As reported by many news outlets, the yen and Swiss franc took a big hit and fell from their recent highs against the dollar after the tension was somewhat stabilized. The general attitudes, at least according to the market and what we can tell from the overall state and shifts in it is that investors are quite optimistic that the tensions will not continue.
It was expected that the market would take a bigger hit because of this but for some reason, investors remained calm through the tension and managed to keep the market somewhat stable. U.S non-manufacturing sector performed significantly better than expected to keep the dollar afloat, while yen fell from its three-month high against the dollar.
And while the market seemed to handle the initial tension between Iran and the U.S well, things could still take a turn, since the relationship between the two does not seem to be on a healing path.
Affects on Forex
The forex market can be extremely fragile and there are some tools in place to make it easier to manage, with some of the best fx bonuses or promotions but it is still very impressive that the market has taken the first escalations so well. The Iranians seem very determined to get their revenge while the U.S tries to maintain this more “civilized” approach. We’ve seen massive rallies all across Iran that demand justice for Qassem Soleimani. The market experts are hoping that the “mild de-escalations” between the two will bring a positive change.
The director and head of FX strategy at Exchange Bank of Canada and Toronto said that the trend is evident because the market saw gold and oil off their Sunday highs. But even the industry experts say that the situation can definitely turn around very soon with this setup and that it is important to not get too comfortable with the current state of the market.
That being said, the recent survey data shows that investor and business confidence in the eurozone has been improving and that the onshore yuan rose to a five-month high, which is a sign that the traders are not all that concerned with the possible consequence s of the Washington-Tehran tensions and are continuing to trade normally.
But this poses an important question for the future, where the escalation might still take some other forms. We’ve seen that dollar manages to stay strong in the very beginning but if tensions continue to rise we might have a completely different situation on our hands.
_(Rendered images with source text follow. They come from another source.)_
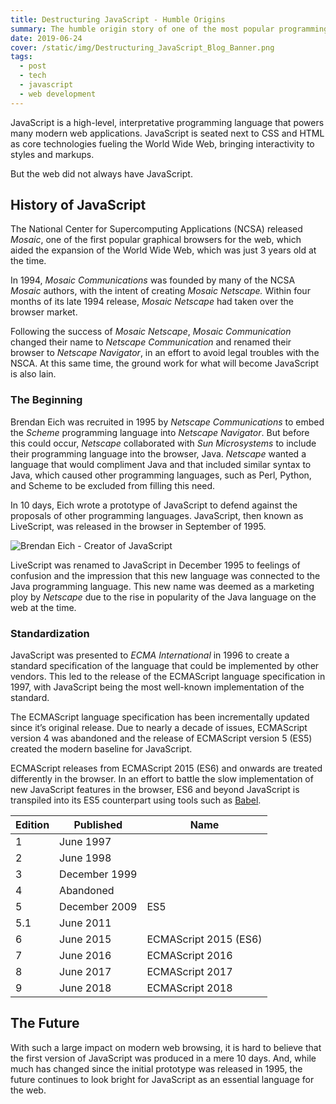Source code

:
 ```yaml
---
title: Destructuring JavaScript - Humble Origins
summary: The humble origin story of one of the most popular programming languages for the web.
date: 2019-06-24
cover: /static/img/Destructuring_JavaScript_Blog_Banner.png
tags:
  - post
  - tech
  - javascript
  - web development
---
```


JavaScript is a high-level, interpretative programming language that powers many modern web applications. JavaScript is seated next to CSS and HTML as core technologies fueling the World Wide Web, bringing interactivity to styles and markups.

But the web did not always have JavaScript.

## History of JavaScript

The National Center for Supercomputing Applications (NCSA) released _Mosaic_, one of the first popular graphical browsers for the web, which aided the expansion of the World Wide Web, which was just 3 years old at the time.

In 1994, _Mosaic Communications_ was founded by many of the NCSA _Mosaic_ authors, with the intent of creating _Mosaic Netscape._ Within four months of its late 1994 release, _Mosaic Netscape_ had taken over the browser market.

Following the success of _Mosaic Netscape_, _Mosaic Communication_ changed their name to _Netscape Communication_ and renamed their browser to _Netscape Navigator_, in an effort to avoid legal troubles with the NSCA. At this same time, the ground work for what will become JavaScript is also lain.

### The Beginning

Brendan Eich was recruited in 1995 by _Netscape Communications_ to embed the _Scheme_ programming language into _Netscape Navigator_. But before this could occur, _Netscape_ collaborated with _Sun Microsystems_ to include their programming language into the browser, Java. _Netscape_ wanted a language that would compliment Java and that included similar syntax to Java, which caused other programming languages, such as Perl, Python, and Scheme to be excluded from filling this need.

In 10 days, Eich wrote a prototype of JavaScript to defend against the proposals of other programming languages. JavaScript, then known as LiveScript, was released in the browser in September of 1995.

![Brendan Eich - Creator of JavaScript](https://paper-attachments.dropbox.com/s_D15B2778F970E61DB6A4DD4F104380FD6AD15899C3B7B06D742D69F325C62523_1560957245415_file.jpeg)

LiveScript was renamed to JavaScript in December 1995 to feelings of confusion and the impression that this new language was connected to the Java programming language. This new name was deemed as a marketing ploy by _Netscape_ due to the rise in popularity of the Java language on the web at the time.

### Standardization

JavaScript was presented to _ECMA International_ in 1996 to create a standard specification of the language that could be implemented by other vendors. This led to the release of the ECMAScript language specification in 1997, with JavaScript being the most well-known implementation of the standard.

The ECMAScript language specification has been incrementally updated since it’s original release. Due to nearly a decade of issues, ECMAScript version 4 was abandoned and the release of ECMAScript version 5 (ES5) created the modern baseline for JavaScript.

ECMAScript releases from ECMAScript 2015 (ES6) and onwards are treated differently in the browser. In an effort to battle the slow implementation of new JavaScript features in the browser, ES6 and beyond JavaScript is transpiled into its ES5 counterpart using tools such as [Babel](https://babeljs.io/).

| Edition | Published     | Name                  |
| ------- | ------------- | --------------------- |
| 1       | June 1997     |                       |
| 2       | June 1998     |                       |
| 3       | December 1999 |                       |
| 4       | Abandoned     |                       |
| 5       | December 2009 | ES5                   |
| 5.1     | June 2011     |                       |
| 6       | June 2015     | ECMAScript 2015 (ES6) |
| 7       | June 2016     | ECMAScript 2016       |
| 8       | June 2017     | ECMAScript 2017       |
| 9       | June 2018     | ECMAScript 2018       |

## The Future

With such a large impact on modern web browsing, it is hard to believe that the first version of JavaScript was produced in a mere 10 days. And, while much has changed since the initial prototype was released in 1995, the future continues to look bright for JavaScript as an essential language for the web.
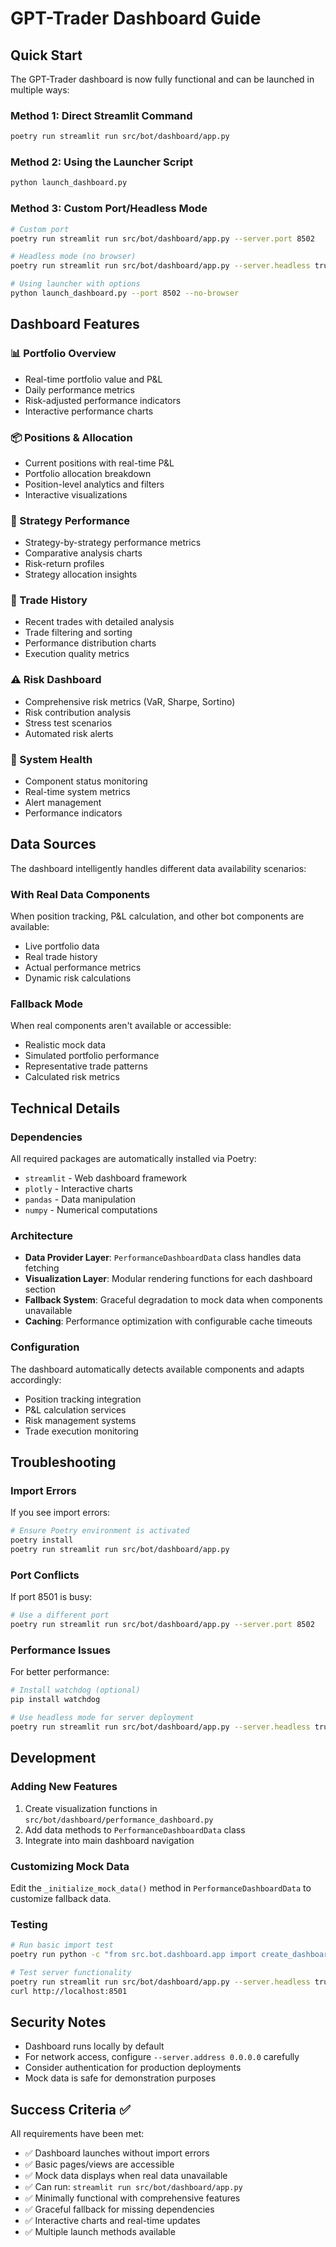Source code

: # GPT-Trader Dashboard Guide

## Quick Start

The GPT-Trader dashboard is now fully functional and can be launched in multiple ways:

### Method 1: Direct Streamlit Command
```bash
poetry run streamlit run src/bot/dashboard/app.py
```

### Method 2: Using the Launcher Script
```bash
python launch_dashboard.py
```

### Method 3: Custom Port/Headless Mode
```bash
# Custom port
poetry run streamlit run src/bot/dashboard/app.py --server.port 8502

# Headless mode (no browser)
poetry run streamlit run src/bot/dashboard/app.py --server.headless true

# Using launcher with options
python launch_dashboard.py --port 8502 --no-browser
```

## Dashboard Features

### 📊 Portfolio Overview
- Real-time portfolio value and P&L
- Daily performance metrics
- Risk-adjusted performance indicators
- Interactive performance charts

### 📦 Positions & Allocation
- Current positions with real-time P&L
- Portfolio allocation breakdown
- Position-level analytics and filters
- Interactive visualizations

### 🎯 Strategy Performance
- Strategy-by-strategy performance metrics
- Comparative analysis charts
- Risk-return profiles
- Strategy allocation insights

### 📝 Trade History
- Recent trades with detailed analysis
- Trade filtering and sorting
- Performance distribution charts
- Execution quality metrics

### ⚠️ Risk Dashboard
- Comprehensive risk metrics (VaR, Sharpe, Sortino)
- Risk contribution analysis
- Stress test scenarios
- Automated risk alerts

### 💚 System Health
- Component status monitoring
- Real-time system metrics
- Alert management
- Performance indicators

## Data Sources

The dashboard intelligently handles different data availability scenarios:

### With Real Data Components
When position tracking, P&L calculation, and other bot components are available:
- Live portfolio data
- Real trade history
- Actual performance metrics
- Dynamic risk calculations

### Fallback Mode
When real components aren't available or accessible:
- Realistic mock data
- Simulated portfolio performance
- Representative trade patterns
- Calculated risk metrics

## Technical Details

### Dependencies
All required packages are automatically installed via Poetry:
- `streamlit` - Web dashboard framework
- `plotly` - Interactive charts
- `pandas` - Data manipulation
- `numpy` - Numerical computations

### Architecture
- **Data Provider Layer**: `PerformanceDashboardData` class handles data fetching
- **Visualization Layer**: Modular rendering functions for each dashboard section
- **Fallback System**: Graceful degradation to mock data when components unavailable
- **Caching**: Performance optimization with configurable cache timeouts

### Configuration
The dashboard automatically detects available components and adapts accordingly:
- Position tracking integration
- P&L calculation services
- Risk management systems
- Trade execution monitoring

## Troubleshooting

### Import Errors
If you see import errors:
```bash
# Ensure Poetry environment is activated
poetry install
poetry run streamlit run src/bot/dashboard/app.py
```

### Port Conflicts
If port 8501 is busy:
```bash
# Use a different port
poetry run streamlit run src/bot/dashboard/app.py --server.port 8502
```

### Performance Issues
For better performance:
```bash
# Install watchdog (optional)
pip install watchdog

# Use headless mode for server deployment
poetry run streamlit run src/bot/dashboard/app.py --server.headless true
```

## Development

### Adding New Features
1. Create visualization functions in `src/bot/dashboard/performance_dashboard.py`
2. Add data methods to `PerformanceDashboardData` class
3. Integrate into main dashboard navigation

### Customizing Mock Data
Edit the `_initialize_mock_data()` method in `PerformanceDashboardData` to customize fallback data.

### Testing
```bash
# Run basic import test
poetry run python -c "from src.bot.dashboard.app import create_dashboard; print('✓ Dashboard ready')"

# Test server functionality
poetry run streamlit run src/bot/dashboard/app.py --server.headless true &
curl http://localhost:8501
```

## Security Notes

- Dashboard runs locally by default
- For network access, configure `--server.address 0.0.0.0` carefully
- Consider authentication for production deployments
- Mock data is safe for demonstration purposes

## Success Criteria ✅

All requirements have been met:
- ✅ Dashboard launches without import errors
- ✅ Basic pages/views are accessible  
- ✅ Mock data displays when real data unavailable
- ✅ Can run: `streamlit run src/bot/dashboard/app.py`
- ✅ Minimally functional with comprehensive features
- ✅ Graceful fallback for missing dependencies
- ✅ Interactive charts and real-time updates
- ✅ Multiple launch methods available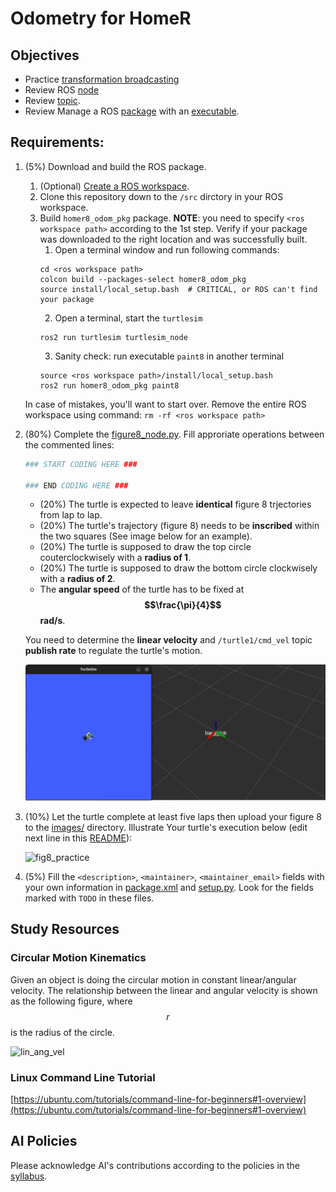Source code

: # Odometry for HomeR
## Objectives
- Practice [transformation broadcasting](https://docs.ros.org/en/jazzy/Tutorials/Intermediate/Tf2/Writing-A-Tf2-Broadcaster-Py.html)
- Review ROS [node](https://docs.ros.org/en/jazzy/Tutorials/Beginner-CLI-Tools/Understanding-ROS2-Nodes/Understanding-ROS2-Nodes.html)
- Review [topic](https://docs.ros.org/en/jazzy/Tutorials/Beginner-CLI-Tools/Understanding-ROS2-Topics/Understanding-ROS2-Topics.html).
- Review Manage a ROS [package](https://docs.ros.org/en/jazzy/Tutorials/Beginner-Client-Libraries/Creating-Your-First-ROS2-Package.html) with an [executable](https://docs.ros.org/en/jazzy/Tutorials/Beginner-Client-Libraries/Writing-A-Simple-Py-Publisher-And-Subscriber.html).

## Requirements: 
1. (5%) Download and build the ROS package. 
   1. (Optional) [Create a ROS workspace](https://docs.ros.org/en/jazzy/Tutorials/Beginner-Client-Libraries/Creating-A-Workspace/Creating-A-Workspace.html#create-a-new-directory). 
   2. Clone this repository down to the `/src` dirctory in your ROS workspace.
   3. Build `homer8_odom_pkg` package.
      **NOTE**: you need to specify `<ros workspace path>` according to the 1st step.
      Verify if your package was downloaded to the right location and was successfully built.
      1. Open a terminal window and run following commands:
      ```console
      cd <ros workspace path>
      colcon build --packages-select homer8_odom_pkg
      source install/local_setup.bash  # CRITICAL, or ROS can't find your package
      ```   
      2. Open a terminal, start the `turtlesim`
      ```console
      ros2 run turtlesim turtlesim_node
      ```
      3. Sanity check: run executable `paint8` in another terminal
      ```console
      source <ros workspace path>/install/local_setup.bash
      ros2 run homer8_odom_pkg paint8
      ```
   In case of mistakes, you'll want to start over. Remove the entire ROS workspace using command: `rm -rf <ros workspace path>`
2. (80%) Complete the [figure8_node.py](turtlesim_play_pkg/turtlesim_play_pkg/figure8_node.py).
   Fill approriate operations between the commented lines:
   ```python
   ### START CODING HERE ###

   ### END CODING HERE ###
   ```
   - (20%) The turtle is expected to leave **identical** figure 8 trjectories from lap to lap.
   - (20%) The turtle's trajectory (figure 8) needs to be **inscribed** within the two squares (See image below for an example).
   - (20%) The turtle is supposed to draw the top circle couterclockwisely with a **radius of 1**.
   - (20%) The turtle is supposed to draw the bottom circle clockwisely with a **radius of 2**.
   - The **angular speed** of the turtle has to be fixed at **$$\frac{\pi}{4}$$ rad/s**.
   
   You need to determine the **linear velocity** and `/turtle1/cmd_vel` topic **publish rate** to regulate the turtle's motion.
   
   ![homer8_demo](/images/homer8_demo.gif)

3. (10%) Let the turtle complete at least five laps then upload your figure 8 to the [images/](/images/) directory.
   Illustrate Your turtle's execution below (edit next line in this [README](README.md)):
   
   ![fig8_practice](turtlesim_play_pkg/images/fig8_practice.png)
   
5. (5%) Fill the `<description>`, `<maintainer>`, `<maintainer_email>` fields with your own information in [package.xml](turtlesim_play_pkg/package.xml) and [setup.py](turtlesim_play_pkg/setup.py).
Look for the fields marked with `TODO` in these files.

## Study Resources

### Circular Motion Kinematics
Given an object is doing the circular motion in constant linear/angular velocity. 
The relationship between the linear and angular velocity is shown as the following figure, where $$r$$ is the radius of the circle.

![lin_ang_vel](https://yairshinar.com/wp-content/uploads/2018/12/c99655fa7435cc516bb40ac7daaa51c9.jpg)

### Linux Command Line Tutorial
[https://ubuntu.com/tutorials/command-line-for-beginners#1-overview](https://ubuntu.com/tutorials/command-line-for-beginners#1-overview)

## AI Policies
Please acknowledge AI's contributions according to the policies in the [syllabus](https://linzhanguca.github.io/_docs/robotics2-2025/syllabus.pdf).
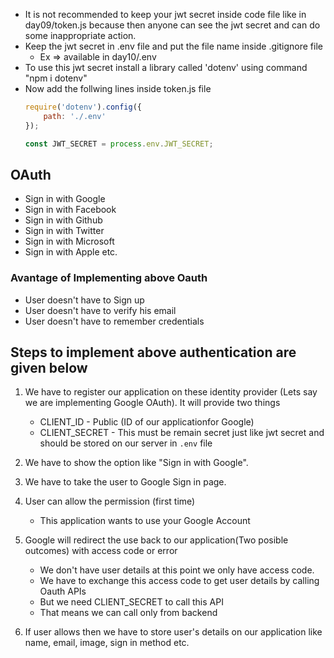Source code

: 
* It is not recommended to keep your jwt secret inside code file like in day09/token.js because then anyone can see the jwt secret and can do some inappropriate action.
* Keep the jwt secret in .env file and put the file name inside .gitignore file
    * Ex => available in day10/.env
* To use this jwt secret install a library called 'dotenv' using command "npm i dotenv"
* Now add the follwing lines inside token.js file
    ```js
    require('dotenv').config({
        path: './.env'
    });

    const JWT_SECRET = process.env.JWT_SECRET;
    ```


## OAuth

* Sign in with Google
* Sign in with Facebook
* Sign in with Github
* Sign in with Twitter
* Sign in with Microsoft
* Sign in with Apple etc.

### Avantage of Implementing above Oauth

* User doesn't have to Sign up
* User doesn't have to verify his email
* User doesn't have to remember credentials

## Steps to implement above authentication are given below

1. We have to register our application on these identity provider (Lets say we are implementing Google OAuth). It will provide two things
    * CLIENT_ID - Public (ID of our applicationfor Google)
    * CLIENT_SECRET - This must be remain secret just like jwt secret and should be stored on our server in `.env` file

2. We have to show the option like "Sign in with Google".
3. We have to take the user to Google Sign in page.

4. User can allow the permission (first time)
    * This application wants to use your Google Account

5. Google will redirect the use back to our application(Two posible outcomes) with access code or error
    * We don't have user details at this point we only have access code.
    * We have to exchange this access code to get user details by calling Oauth APIs
    * But we need CLIENT_SECRET to call this API
    * That means we can call only from backend

6. If user allows then we have to store user's details on our application like name, email, image, sign in method etc.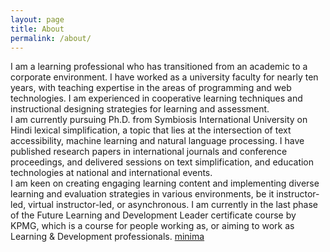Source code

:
 ```yaml
---
layout: page
title: About
permalink: /about/
---
```



I am a learning professional who has transitioned from an academic to a corporate environment.
I have worked as a university faculty for nearly ten years,
with teaching expertise in the areas of 
programming and web technologies.
I am experienced in cooperative learning techniques and instructional designing 
strategies for learning and assessment.<br>
I am currently pursuing Ph.D. from Symbiosis 
International University on Hindi lexical simplification, a topic that lies at the
intersection of text accessibility, 
machine learning and natural language processing.
I have published research papers in 
international journals and conference proceedings, 
and delivered sessions on text simplification,
 and education technologies at 
 national and international events.<br>
 I am keen on creating engaging learning content and implementing diverse learning and 
 evaluation strategies in various environments, be it instructor-led, virtual instructor-led, or asynchronous.
 I am currently in the last phase of the Future Learning and 
 Development Leader certificate course by KPMG, which is a course
  for people working as, or aiming to work as Learning & Development professionals.
[minima](https://github.com/jekyll/minima)


[jekyll-organization]: https://github.com/jekyll
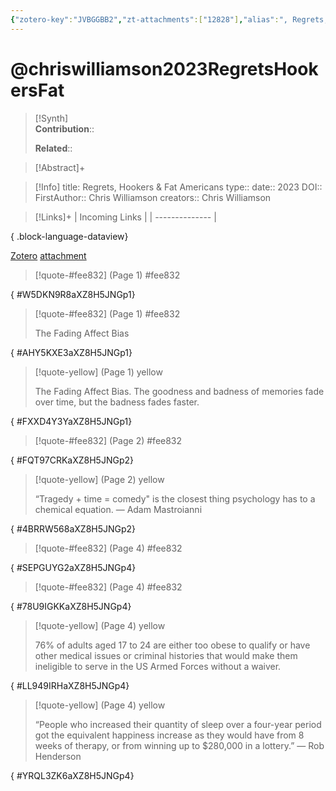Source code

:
 ```yaml
---
{"zotero-key":"JVBGGBB2","zt-attachments":["12828"],"alias":", Regrets, Hookers & Fat Americans","keywords":[],"FirstAuthor":"[[ Chris Williamson]]","tags":["source/article"],"dg-publish":true,"permalink":"/sources/chriswilliamson2023-regrets-hookers-fat/","dgPassFrontmatter":true}
---
```


# @chriswilliamson2023RegretsHookersFat

>[!Synth]  
>**Contribution**::  
>  
>**Related**:: 
>  

> [!Abstract]+
> 

> [!Info]
> title: Regrets, Hookers & Fat Americans
> type:: 
> date:: 2023
> DOI:: 
> FirstAuthor:: Chris Williamson
> creators:: Chris Williamson

> [!Links]+
>  | Incoming Links |
> | -------------- |
> 
{ .block-language-dataview}


[Zotero](zotero://select/library/items/JVBGGBB2) [attachment](<file:///Users/nathanmaxwell/Zotero/storage/XZ8H5JNG/Chris%20Williamson%20%20-%202023%20-%20Regrets,%20Hookers%20&%20Fat%20Americans.pdf>)

> [!quote-#fee832] (Page 1) #fee832
>
{ #W5DKN9R8aXZ8H5JNGp1}


> [!quote-#fee832] (Page 1) #fee832
> 
> The Fading Affect Bias
>
{ #AHY5KXE3aXZ8H5JNGp1}


> [!quote-yellow] (Page 1) yellow
> 
> The Fading Affect Bias. The goodness and badness of memories fade over time, but the badness fades faster.
>
{ #FXXD4Y3YaXZ8H5JNGp1}


> [!quote-#fee832] (Page 2) #fee832
>
{ #FQT97CRKaXZ8H5JNGp2}


> [!quote-yellow] (Page 2) yellow
> 
> “Tragedy + time = comedy" is the closest thing psychology has to a chemical equation. — Adam Mastroianni
>
{ #4BRRW568aXZ8H5JNGp2}


> [!quote-#fee832] (Page 4) #fee832
>
{ #SEPGUYG2aXZ8H5JNGp4}


> [!quote-#fee832] (Page 4) #fee832
>
{ #78U9IGKKaXZ8H5JNGp4}


> [!quote-yellow] (Page 4) yellow
> 
> 76% of adults aged 17 to 24 are either too obese to qualify or have other medical issues or criminal histories that would make them ineligible to serve in the US Armed Forces without a waiver.
>
{ #LL949IRHaXZ8H5JNGp4}


> [!quote-yellow] (Page 4) yellow
> 
> “People who increased their quantity of sleep over a four-year period got the equivalent happiness increase as they would have from 8 weeks of therapy, or from winning up to $280,000 in a lottery.” — Rob Henderson
>
{ #YRQL3ZK6aXZ8H5JNGp4}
The market has decided for itself that there was no real risk in this and that has been a very important factor, but considering now the narrative of deescalations seems less and less relevant the market expert might have to change their attitudes. The fact that even the verbal threats from Iran didn’t stop investors from trading confidently is a sign that confidence in the U.S and the overall commitment to peace from the rest of the world is very strong. But it should be noted that the tensions do seem to be getting more intense instead of deescalating.
If the market managed to survive the first stages of this tension, it doesn’t mean that further down the line the same conflict won’t cause a big stir.
Affects on oil
We’ve already seen Saudi Aramco, the oil giant hit the lowest point since market debuts and it is all because of the very recent attacks coming from Iran’s part. Since Iran launched more than a dozen ballistic missiles against military bases housing U.S troops in Iraq talks about the easing of tension has become obsolete. The escalating tensions have sent oil prices surging.
If the tensions continue at the same pace, it is likely that sooner or later the market will have to face reality. While investors keep displaying overwhelming confidence in the U.S, things might need to change if the suddenly Iran doesn’t decide to back off, which for now seems unlikely.